Nourishing Wisdom & Holly's Garden Products. Nutrition Counselor & Natural Skin Care Products
as featured in The Toronto Star, Thursday May 18, 2001

Tackling the Whole Picture When It Comes to Health
Consultant says her clients hunger for more than just food

Holly Anne Shelowitz is a foodcoach. No, she's a career coach. No, she's a relationship coach.

No kidding - she's more than a little of all three. Although eating habits are what her clients come to talk to her about, they are sometimes surprised to learn her focus is less on scales and food plans and more on the total picture.

When people come to her complaining of yo-yo dieting, sugar cravings, coffee and tobacco addictions, she gently probes into other parts of their lives - relationships, families, workplaces and careers. And she might very well ask them if they're getting enough rest or having enough fun.

"We could talk about food for six months, but if we're not dealing with the underlying issues, it (a solution) isn't happening," says Shelowitz. "It's like being a detective."

Her title? Holistic health consultant. As such, she's coached clients to ask for a four-day workweek, establish boundaries with their bosses, take more vacations and find more opportunities for self-actualization. At the heart of her work is discovering a client's "primary food," she says. And that's not the food on your plate but "that which feeds the soul." It's personal for everyone. It could be stronger family ties, writing or woodworking. "It's some other place in their lives where they are really hungry," she says.

Shelowitz, a commercial photographer, started training three years ago for work that would allow her to capitalize on her 20-year passion for healthy cooking and eating. She signed up for a two-year weekend program at the Institute for Integrative Nutrition in Manhattan (http://www.integrativenutrition. com). Today, she's the proprietor of Manhattan-based HA! (for Holly Anne), seeing clients from all walks of life, including computer programmers, corporate managers and lawyers.

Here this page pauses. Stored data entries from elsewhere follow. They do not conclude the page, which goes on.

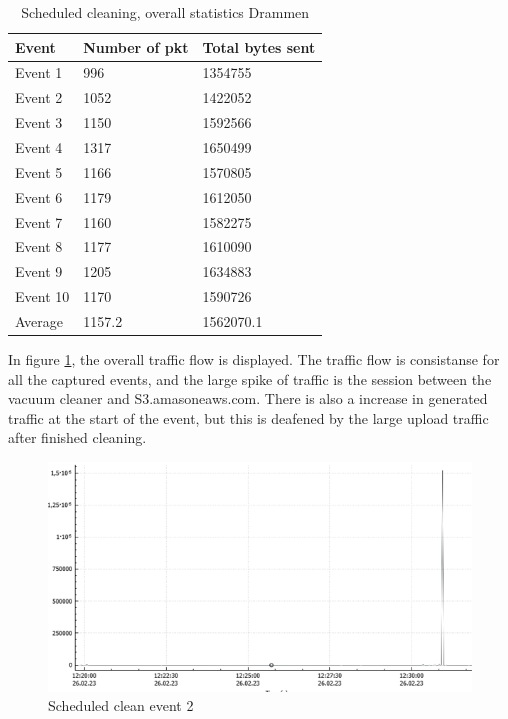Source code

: \begin{table}[H]
\centering
\caption{Scheduled cleaning, overall statistics Drammen}
\label{tab:scoverallDRA}
\begin{tabular}{|l|l|l|}
\hline
\textbf{Event} & \textbf{Number of pkt} & \textbf{Total bytes sent} \\ \hline
Event 1        & 996                    & 1354755                   \\ \hline
Event 2        & 1052                   & 1422052                   \\ \hline
Event 3        & 1150                   & 1592566                   \\ \hline
Event 4        & 1317                   & 1650499                   \\ \hline
Event 5        & 1166                   & 1570805                   \\ \hline
Event 6        & 1179                   & 1612050                   \\ \hline
Event 7        & 1160                   & 1582275                   \\ \hline
Event 8        & 1177                   & 1610090                   \\ \hline
Event 9        & 1205                   & 1634883                   \\ \hline
Event 10       & 1170                   & 1590726                   \\ \hline
Average        & 1157.2                 & 1562070.1                 \\ \hline
\end{tabular}
\end{table}

In figure \ref{fig:Sc-graph}, the overall traffic flow is displayed. The traffic flow is consistanse for all the captured events, and the large spike of traffic is the session between the vacuum cleaner and S3.amasoneaws.com. There is also a increase in generated traffic at the start of the event, but this is 
deafened by the large upload traffic after finished cleaning.
\begin{figure}[H]
    \centering
    \includegraphics[width=\textwidth]{figures/SC-graph.png}
    \caption{Scheduled clean event 2}
    \label{fig:Sc-graph}
\end{figure}

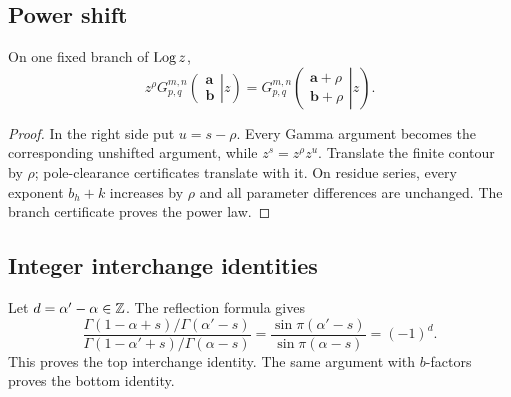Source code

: \subsection{Power shift}

\begin{theorem}\label{thm:power-shift}
On one fixed branch of $\operatorname{Log} z$,
\begin{equation}\label{eq:power-shift}
 z^\rho G_{p,q}^{m,n}\!\left(
 \left.\begin{matrix}\mathbf a\\\mathbf b\end{matrix}\right|z\right)
 =G_{p,q}^{m,n}\!\left(
 \left.\begin{matrix}\mathbf a+\rho\\\mathbf b+\rho\end{matrix}\right|z\right).
\end{equation}
\end{theorem}
\begin{proof}
In the right side put $u=s-\rho$.  Every Gamma argument becomes the
corresponding unshifted argument, while $z^s=z^\rho z^u$.  Translate the finite
contour by $\rho$; pole-clearance certificates translate with it.  On residue
series, every exponent $b_h+k$ increases by $\rho$ and all parameter
differences are unchanged.  The branch certificate proves the power law.
\end{proof}

\subsection{Integer interchange identities}

Let $d=\alpha'-\alpha\in\mathbb Z$.  The reflection formula gives
\begin{equation}\label{eq:reflection-ratio}
 \frac{\Gamma(1-\alpha+s)/\Gamma(\alpha'-s)}
      {\Gamma(1-\alpha'+s)/\Gamma(\alpha-s)}
 =\frac{\sin\pi(\alpha'-s)}{\sin\pi(\alpha-s)}=(-1)^d.
\end{equation}
This proves the top interchange identity.  The same argument with $b$-factors
proves the bottom identity.

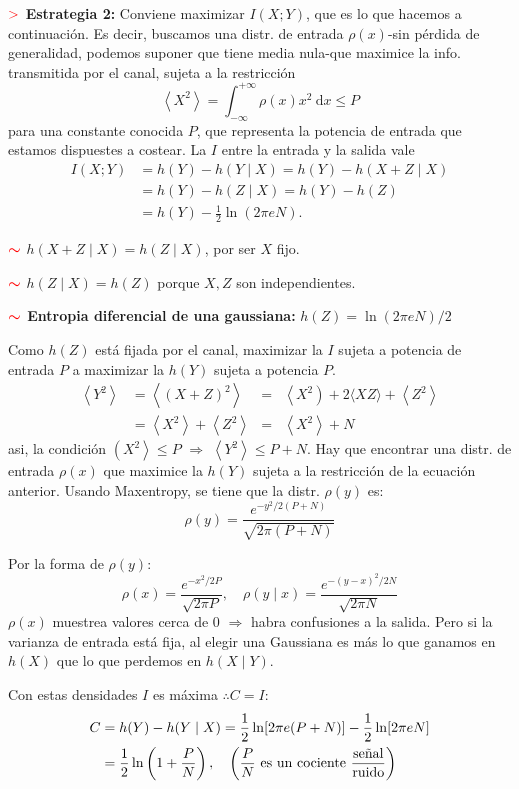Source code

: \documentclass[%
 reprint,
 amsmath,amssymb,
 aps,
]{revtex4-1}
\begin{document}
\textbf{$\textcolor{red}{\mathbf{>}}$ Estrategia 2:}
Conviene maximizar $I(X ; Y)$, que es lo que hacemos a continuación. Es decir, buscamos una distr. de entrada $\rho(x)$-sin pérdida de generalidad, podemos suponer que tiene media nula-que
maximice la info. transmitida por el canal, sujeta a la restricción
$$
\left\langle X^{2}\right\rangle=\int_{-\infty}^{+\infty} \rho(x) x^{2} \mathrm{~d} x \leq P
$$
para una constante conocida $P$, que representa la potencia de entrada que estamos dispuestes a costear.
La $I$ entre la entrada y la salida vale
$$
\begin{aligned}
I(X ; Y) &=h(Y)-h(Y \mid X) =h(Y)-h(X+Z \mid X) \\
&=h(Y)-h(Z \mid X) =h(Y)-h(Z) \\
&=h(Y)-\frac{1}{2} \ln (2 \pi e N) .
\end{aligned}
$$

\textbf{$\textcolor{red}{\color{red}{\boldsymbol{\sim}}}$}
$h(X+Z \mid X)=h(Z \mid X)$, por ser $X$ fijo.

\textbf{$\textcolor{red}{\color{red}{\boldsymbol{\sim}}}$}
$h(Z \mid X)=h(Z)$ porque $X,Z$ son independientes.

\textbf{$\textcolor{red}{\color{red}{\boldsymbol{\sim}}}$ Entropia diferencial de una gaussiana:} 
$h(Z)=\ln (2 \pi e N) / 2$

Como $h(Z)$ está fijada por el canal, maximizar la $I$ sujeta a potencia de entrada $P$ a maximizar la $h(Y)$ sujeta a potencia $P$. $$
\begin{aligned}
\left\langle Y^{2}\right\rangle &=\left\langle(X+Z)^{2}\right\rangle &=&\left\langle X^{2}\right)+2\langle X Z\rangle+\left\langle Z^{2}\right\rangle \\
&=\left\langle X^{2}\right\rangle+\left\langle Z^{2}\right\rangle&=&\left\langle X^{2}\right\rangle+N
\end{aligned}
$$
asi, la condición $\left(X^{2}\right\rangle \leq P$ $\Rightarrow$
$
\left\langle Y^{2}\right\rangle \leq P+N
$. Hay que encontrar una distr. de entrada $\rho(x)$ que maximice la $h(Y)$ sujeta a la restricción de la ecuación anterior. Usando Maxentropy, se tiene que la distr. $\rho(y)$ es:
$$\rho(y)=\frac{e^{-y^{2} / 2(P+N)}}{\sqrt{2 \pi(P+N)}}$$

Por la forma de $\rho(y)$:
$$
  \rho(x) =\frac{e^{-x^{2} / 2 P}}{\sqrt{2 \pi P}} ,\quad \rho(y \mid x) =\frac{e^{-(y-x)^{2} / 2 N}}{\sqrt{2 \pi N}}
$$
$\rho(x)$ muestrea valores cerca de 0 $\Rightarrow$ habra confusiones a la salida. Pero si la varianza de entrada está fija, al elegir una Gaussiana es más lo que ganamos en $h(X)$ que lo que perdemos en $h(X \mid Y)$.

Con estas densidades $I$ es máxima $\therefore C = I$:
$$
\begin{aligned}
C &=h(Y)-h(Y \mid X) =\frac{1}{2} \ln [2 \pi e(P+N)]-\frac{1}{2} \ln [2 \pi e N] \\
&=\frac{1}{2} \ln \left(1+\frac{P}{N}\right), \quad 
\left({P \over N} 
  \text{ es un cociente } {\text{señal} \over \text{ruido}}\right)
\end{aligned}
$$
\end{document}
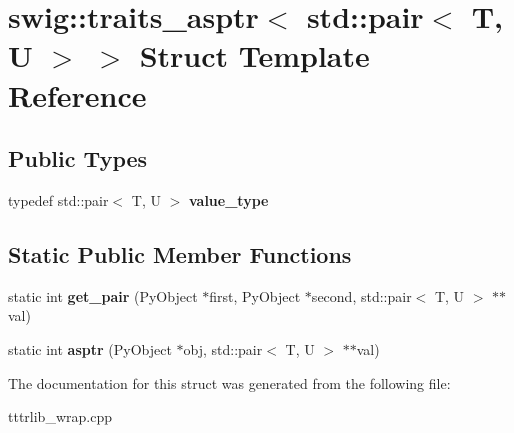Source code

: \hypertarget{structswig_1_1traits__asptr_3_01std_1_1pair_3_01_t_00_01_u_01_4_01_4}{}\section{swig\+:\+:traits\+\_\+asptr$<$ std\+:\+:pair$<$ T, U $>$ $>$ Struct Template Reference}
\label{structswig_1_1traits__asptr_3_01std_1_1pair_3_01_t_00_01_u_01_4_01_4}
\subsection*{Public Types}
\begin{DoxyCompactItemize}
\item 
\mbox{\label{structswig_1_1traits__asptr_3_01std_1_1pair_3_01_t_00_01_u_01_4_01_4_a1cc2b1f24022176235ac0ede7646c041}} 
typedef std\+::pair$<$ T, U $>$ {\bfseries value\+\_\+type}
\end{DoxyCompactItemize}
\subsection*{Static Public Member Functions}
\begin{DoxyCompactItemize}
\item 
\mbox{\label{structswig_1_1traits__asptr_3_01std_1_1pair_3_01_t_00_01_u_01_4_01_4_a7ba7929bef6f511c92ff9a847edf9bf0}} 
static int {\bfseries get\+\_\+pair} (Py\+Object $\ast$first, Py\+Object $\ast$second, std\+::pair$<$ T, U $>$ $\ast$$\ast$val)
\item 
\mbox{\label{structswig_1_1traits__asptr_3_01std_1_1pair_3_01_t_00_01_u_01_4_01_4_a331a484c8263c370bd86a3a2d655614a}} 
static int {\bfseries asptr} (Py\+Object $\ast$obj, std\+::pair$<$ T, U $>$ $\ast$$\ast$val)
\end{DoxyCompactItemize}


The documentation for this struct was generated from the following file\+:\begin{DoxyCompactItemize}
\item 
tttrlib\+\_\+wrap.\+cpp\end{DoxyCompactItemize}
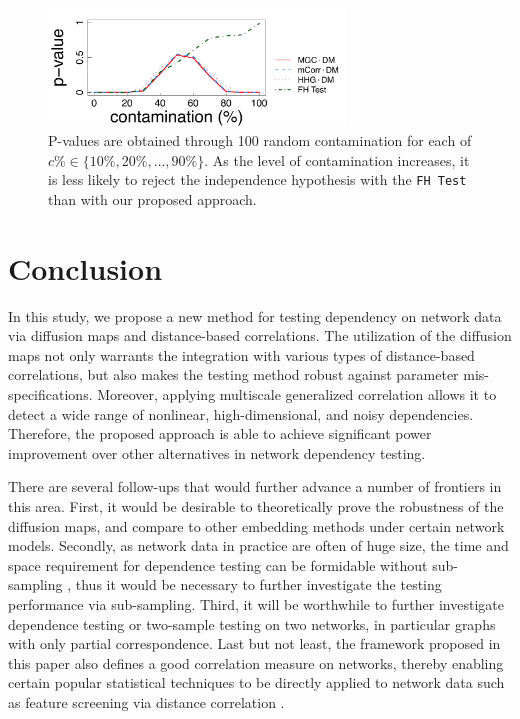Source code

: \documentclass[11pt]{article}
\theoremstyle{definition}
\begin{document}
\begin{figure}[ht]
	\centering
	\includegraphics[width=0.7\textwidth]{../Figure/Elbow3_t3.pdf}
	\caption{P-values are obtained through 100 random contamination for each of $c\% \in \{ 10\%, 20\%, \ldots, 90\% \}$. As the level of contamination increases, it is less likely to reject the independence hypothesis with the \texttt{FH Test} than with our proposed approach.}
\label{fig:realexample}
\end{figure}

\section{Conclusion}
	\label{sec:conc}
	
	In this study, we propose a new method for testing dependency on network data via diffusion maps and distance-based correlations. The utilization of the diffusion maps not only warrants the integration with various types of distance-based correlations, but also makes the testing method robust against parameter mis-specifications. Moreover, applying multiscale generalized correlation allows it to detect a wide range of nonlinear, high-dimensional, and noisy dependencies. Therefore, the proposed approach is able to achieve significant power improvement over other alternatives in network dependency testing. 
    
  There are several follow-ups that would further advance a number of frontiers in this area. First, it would be desirable to theoretically prove the robustness of the diffusion maps, and compare to other embedding methods under certain network models. Secondly, as network data in practice are often of huge size, the time and space requirement for dependence testing can be formidable without sub-sampling \cite{zhang2017large}, thus it would be necessary to further investigate the testing performance via sub-sampling. Third, it will be worthwhile to further investigate dependence testing or two-sample testing on two networks, in particular graphs with only partial correspondence. Last but not least, the framework proposed in this paper also defines a good correlation measure on networks, thereby enabling certain popular statistical techniques to be directly applied to network data such as feature screening via distance correlation \cite{LiZhongZhu2012}.
\end{document}
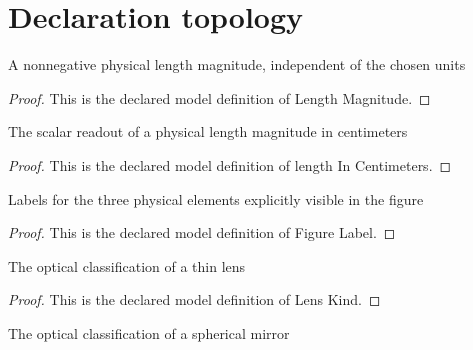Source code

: \section{Declaration topology}
\begin{definition}
  \label{def:physics:phyx-mini-0077:phyxminiproblems-problemphyxmini0077-lengthmagnitude}
  A nonnegative physical length magnitude, independent of the chosen units
\end{definition}
\begin{proof}
  This is the declared model definition of Length Magnitude.
\end{proof}
\begin{definition}
  \label{def:physics:phyx-mini-0077:phyxminiproblems-problemphyxmini0077-lengthincentimeters}
  The scalar readout of a physical length magnitude in centimeters
\end{definition}
\begin{proof}
  This is the declared model definition of length In Centimeters.
\end{proof}
\begin{definition}
  \label{def:physics:phyx-mini-0077:phyxminiproblems-problemphyxmini0077-figurelabel}
  Labels for the three physical elements explicitly visible in the figure
\end{definition}
\begin{proof}
  This is the declared model definition of Figure Label.
\end{proof}
\begin{definition}
  \label{def:physics:phyx-mini-0077:phyxminiproblems-problemphyxmini0077-lenskind}
  The optical classification of a thin lens
\end{definition}
\begin{proof}
  This is the declared model definition of Lens Kind.
\end{proof}
\begin{definition}
  \label{def:physics:phyx-mini-0077:phyxminiproblems-problemphyxmini0077-mirrorkind}
  The optical classification of a spherical mirror
\end{definition}
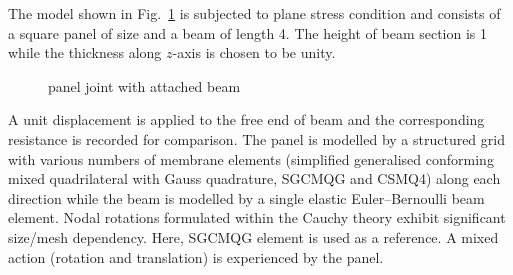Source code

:\documentclass[3p,sort&compress,11pt,fleqn]{elsarticle}
\newcommand*{\figref}[1]{Fig.~\ref{#1}}
\begin{document}
The model shown in \figref{fig:joint_example} is subjected to plane stress condition and consists of a square panel of size  and a beam of length \num{4}. The height of beam section is \num{1} while the thickness along $z$-axis is chosen to be unity.
\begin{figure}[htb]
\centering\footnotesize
{}
\caption{panel joint with attached beam}\label{fig:joint_example}
\end{figure}
A unit displacement is applied to the free end of beam and the corresponding resistance is recorded for comparison. The panel is modelled by a structured grid with various numbers of membrane elements (simplified generalised conforming mixed quadrilateral with Gauss quadrature, SGCMQG \citep{Chang2020} and CSMQ4) along each direction while the beam is modelled by a single elastic Euler--Bernoulli beam element. Nodal rotations formulated within the Cauchy theory exhibit significant size/mesh dependency. Here, SGCMQG element is used as a reference. A mixed action (rotation and translation) is experienced by the panel.
\end{document}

Apart from the frustration of being in the wrong profession, she says, people are burdened with plenty of other food stresses that are workplace-related - toxic relationships, deadline pressures, plus all those eating temptations - and they have few healthy alternatives. How about those trays of cookies, vending machines full of fat and sugar-heavy products, the bottomless pot of coffee? Poor eating habits at work make you fuzzy-headed and less productive, she says.

And one often-overlooked but major trigger for daytime fatigue? A lack of water!

So what are you to do when you're feeling so pressured you can't break for lunch? Start looking for some perspective, she says. Ask yourself whether those deadlines really are life-or-death issues.

Can you re-prioritize, delegate or ask for help? If you're panicking about some future event, ask yourself if you can't just focus on one hour at a time.

And keep on hand dried fruit, herbal tea, nuts, cookies and snacks that contain healthier ingredients.

Steer clear of what she calls "sleepy foods" - those full of refined flour and sugar.

That means bagels, muffins, cookies, pasta, thick slices of bread.

These things can become "glue in our guts," she says.

So, how about Holly Anne herself? Does she ever succumb to a doughnut? No, but she does respond occasionally to the siren call of a cannoli or a good chocolate-chip cookie.

"I thoroughly enjoy it," she says. "When 98 per cent of your diet is healthy, you can eat those things now and then."